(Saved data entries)
● ● ● ● ● ● ●

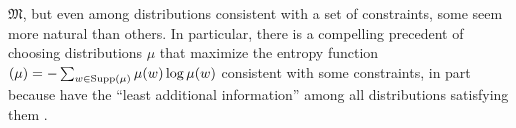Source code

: \documentclass{article}
\theoremstyle{plain}
\theoremstyle{definition}
\theoremstyle{remark}
\let\H\relax
\DeclareMathOperator{\H}{\mathrm{H}} %
\newcommand{\dg}[1]{\mathfrak{#1}}
\numberwithin{equation}{section}
\begin{document}
		$\dg M$, but even among distributions consistent with a set of
        constraints, some seem more natural than others.
	In particular, there is a compelling precedent of
choosing distributions $\mu$ that maximize the entropy function
        $\H(\mu) = -\sum_{w \in \text{Supp($\mu$)}} \mu(w) \log \mu(w)$
consistent with some constraints,
	in part because have the ``least additional information''
        among all distributions satisfying 
		them
        \cite{jaynes1957information}. 
\end{document}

● ● ● ● ● ● ●

Try it: Repeat word for word each line from the one with "consistent with some" to the end of the records above, inclusive.

Answer box:
consistent with some constraints,
	in part because have the ``least additional information''
        among all distributions satisfying 
		them
        \cite{jaynes1957information}. 
\end{document}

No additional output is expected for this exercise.